On Tuesday, at a meeting in Berlin, the Bill and Melinda Gates Foundation announced a new training scheme for clinicians around the world. The foundation will bring successful applicants to the Chan Zuckerberg BioHub labs in San Francisco, where DeRisi is co-president, so they can learn how to use IDseq from his team. Each clinician will get a backpack-size sequencer, a year’s worth of chemical reagents, and technical support so they can start doing sequencing in their home countries.

DeRisi’s grand plan is to turn IDseq into a common dashboard, shared by disease detectives around the globe. If enough people use it, they could theoretically start spotting the movements of diseases across borders, the emergence of new illnesses, or the spread of drug-resistant strains. “That will be incredibly valuable,” says Jennifer Gardy, an epidemiologist at the University of British Columbia who is not connected to the project. “Information sharing is one of the most powerful public-health interventions in an outbreak.”

But Gardy adds that there’s still a lot of work to be done. “It’s easy for us to sit in our labs dreaming up tools and platforms, but we need to make sure we’re designing them in a way that makes sense to the doctors, nurses, lab techs, and epidemiologists out there in an outbreak,” she says.

Paula Fernandes of GSS Health, who is currently assessing different diagnostic technologies, is skeptical about how ready IDseq is for use in the field. Even if it’s easier to analyze the results of metagenomic sequencing, the technique itself still demands bulky equipment and a lot of expertise. “It’s not at all remote-friendly,” she says. And there’s a history of scientists’ getting overly excited about “promising technologies, which then simply sit on shelves in poorly resourced labs gathering dust long after glossy global-health reports have been filed.”

There are other limitations, too. Saha says it can be hard to acquire the chemical reagents used in sequencing experiments, because of issues with customs and unreliable supply chains. Once those experiments are complete, health workers would also have to upload their data to IDseq—a challenging feat in rural areas with slow connection speeds. “If the transfer is too slow or the data too large, we just FedEx hard drives,” she says.

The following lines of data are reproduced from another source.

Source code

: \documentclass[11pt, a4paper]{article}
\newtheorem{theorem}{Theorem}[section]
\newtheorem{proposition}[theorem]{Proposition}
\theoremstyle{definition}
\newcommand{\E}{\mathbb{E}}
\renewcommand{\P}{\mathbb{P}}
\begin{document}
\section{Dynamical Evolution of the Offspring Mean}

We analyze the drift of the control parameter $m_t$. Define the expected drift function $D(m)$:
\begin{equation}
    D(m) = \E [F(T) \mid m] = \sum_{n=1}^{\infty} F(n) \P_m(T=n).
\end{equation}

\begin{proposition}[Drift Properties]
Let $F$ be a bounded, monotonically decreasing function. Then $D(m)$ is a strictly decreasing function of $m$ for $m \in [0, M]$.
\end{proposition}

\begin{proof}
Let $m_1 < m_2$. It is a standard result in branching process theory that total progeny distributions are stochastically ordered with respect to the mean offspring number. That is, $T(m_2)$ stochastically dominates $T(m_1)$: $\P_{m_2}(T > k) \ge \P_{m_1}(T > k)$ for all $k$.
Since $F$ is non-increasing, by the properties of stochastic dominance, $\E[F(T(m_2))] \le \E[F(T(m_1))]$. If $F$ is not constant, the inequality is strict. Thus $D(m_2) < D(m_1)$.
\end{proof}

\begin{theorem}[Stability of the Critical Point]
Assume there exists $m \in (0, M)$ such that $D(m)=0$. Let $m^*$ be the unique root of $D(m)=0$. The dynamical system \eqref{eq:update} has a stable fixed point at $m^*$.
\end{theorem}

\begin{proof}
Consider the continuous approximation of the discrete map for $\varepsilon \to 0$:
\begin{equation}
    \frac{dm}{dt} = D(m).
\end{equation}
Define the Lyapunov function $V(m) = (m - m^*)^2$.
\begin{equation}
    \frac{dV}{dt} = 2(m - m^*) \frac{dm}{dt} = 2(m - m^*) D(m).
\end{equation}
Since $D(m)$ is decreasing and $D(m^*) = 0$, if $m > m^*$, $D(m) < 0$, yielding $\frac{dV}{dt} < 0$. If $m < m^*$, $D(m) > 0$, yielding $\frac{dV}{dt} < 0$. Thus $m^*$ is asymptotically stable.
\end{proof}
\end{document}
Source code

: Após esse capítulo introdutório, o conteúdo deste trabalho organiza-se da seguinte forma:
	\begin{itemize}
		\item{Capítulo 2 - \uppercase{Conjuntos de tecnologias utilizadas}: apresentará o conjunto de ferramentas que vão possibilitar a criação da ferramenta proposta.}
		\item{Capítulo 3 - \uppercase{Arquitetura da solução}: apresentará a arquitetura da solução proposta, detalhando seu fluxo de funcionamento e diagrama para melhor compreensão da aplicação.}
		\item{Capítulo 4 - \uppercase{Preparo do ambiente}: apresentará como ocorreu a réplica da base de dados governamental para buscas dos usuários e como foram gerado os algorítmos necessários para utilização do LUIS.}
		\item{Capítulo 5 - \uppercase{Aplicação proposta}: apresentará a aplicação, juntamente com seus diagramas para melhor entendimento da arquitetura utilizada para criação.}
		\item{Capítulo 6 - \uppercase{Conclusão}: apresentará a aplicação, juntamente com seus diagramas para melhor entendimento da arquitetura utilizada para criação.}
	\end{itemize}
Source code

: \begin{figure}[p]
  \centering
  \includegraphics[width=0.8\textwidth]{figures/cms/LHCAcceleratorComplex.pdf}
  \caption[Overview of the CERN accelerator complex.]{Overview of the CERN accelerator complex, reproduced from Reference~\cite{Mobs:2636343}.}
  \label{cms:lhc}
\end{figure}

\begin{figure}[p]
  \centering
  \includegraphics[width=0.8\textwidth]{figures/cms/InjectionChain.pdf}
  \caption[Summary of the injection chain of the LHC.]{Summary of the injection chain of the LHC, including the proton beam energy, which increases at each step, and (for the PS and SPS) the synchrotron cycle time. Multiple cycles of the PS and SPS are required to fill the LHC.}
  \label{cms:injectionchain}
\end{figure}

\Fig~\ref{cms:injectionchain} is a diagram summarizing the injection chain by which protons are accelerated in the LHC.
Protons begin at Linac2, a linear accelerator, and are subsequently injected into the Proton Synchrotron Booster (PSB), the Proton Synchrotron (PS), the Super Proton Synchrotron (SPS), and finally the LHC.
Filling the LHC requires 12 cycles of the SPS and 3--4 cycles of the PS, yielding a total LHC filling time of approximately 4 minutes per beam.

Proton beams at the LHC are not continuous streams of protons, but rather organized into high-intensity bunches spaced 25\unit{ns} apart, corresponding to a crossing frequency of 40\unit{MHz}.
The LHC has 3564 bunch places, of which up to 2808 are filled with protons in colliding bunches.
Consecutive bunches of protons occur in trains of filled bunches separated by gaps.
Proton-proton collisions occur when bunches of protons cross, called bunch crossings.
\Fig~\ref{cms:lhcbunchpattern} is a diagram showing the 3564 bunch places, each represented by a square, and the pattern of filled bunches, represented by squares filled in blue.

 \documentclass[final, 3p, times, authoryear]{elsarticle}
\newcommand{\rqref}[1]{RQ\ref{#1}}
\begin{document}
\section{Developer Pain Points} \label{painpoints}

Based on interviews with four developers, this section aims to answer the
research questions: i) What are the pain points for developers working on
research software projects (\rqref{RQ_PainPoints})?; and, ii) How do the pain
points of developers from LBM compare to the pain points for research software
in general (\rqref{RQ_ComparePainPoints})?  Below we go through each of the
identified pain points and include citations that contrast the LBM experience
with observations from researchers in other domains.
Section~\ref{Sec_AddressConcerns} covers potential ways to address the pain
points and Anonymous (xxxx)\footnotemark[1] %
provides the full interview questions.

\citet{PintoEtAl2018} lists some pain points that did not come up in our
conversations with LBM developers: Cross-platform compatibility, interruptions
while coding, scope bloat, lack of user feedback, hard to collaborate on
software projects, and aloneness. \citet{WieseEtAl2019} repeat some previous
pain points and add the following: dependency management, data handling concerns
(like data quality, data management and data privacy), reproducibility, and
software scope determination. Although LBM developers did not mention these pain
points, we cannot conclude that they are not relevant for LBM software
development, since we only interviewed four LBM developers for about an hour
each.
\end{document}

DeRisi says none of these problems are deal breakers. Sequencers are getting smaller and cheaper. From his experience, anyone with basic laboratory skills can be trained to use them. His team is working on ways of compressing sequencing data so it can be more easily uploaded.

There’s also the matter of interpretation. Let’s say you use IDseq and it churns out a list of microbes. What next? Some viruses are glaringly obvious causes of disease, but Fernandes notes that many microbes are more ambiguous. Staphylococcus can cause severe infections, but many people have it up their noses. Someone with a fever might have the plasmodium parasites that cause malaria, but the latter doesn’t necessarily explain the former. Metagenomic sequencing tells you who’s there; it doesn’t tell you what they’re capable of.

DeRisi acknowledges this, but he hopes that as more people use the platform, it will become easier to connect the dots between microbes and symptoms, and “make meaningful judgments about the worth of any particular finding.”

“IDseq is an excellent tool, but it needs to be paired with people who have substantive knowledge to guide its use,” says Saha. “It doesn’t solve all the problems, but it means that groups like ours don’t have to spend time to build up [sequencing] capacity. And anything is better than nothing.”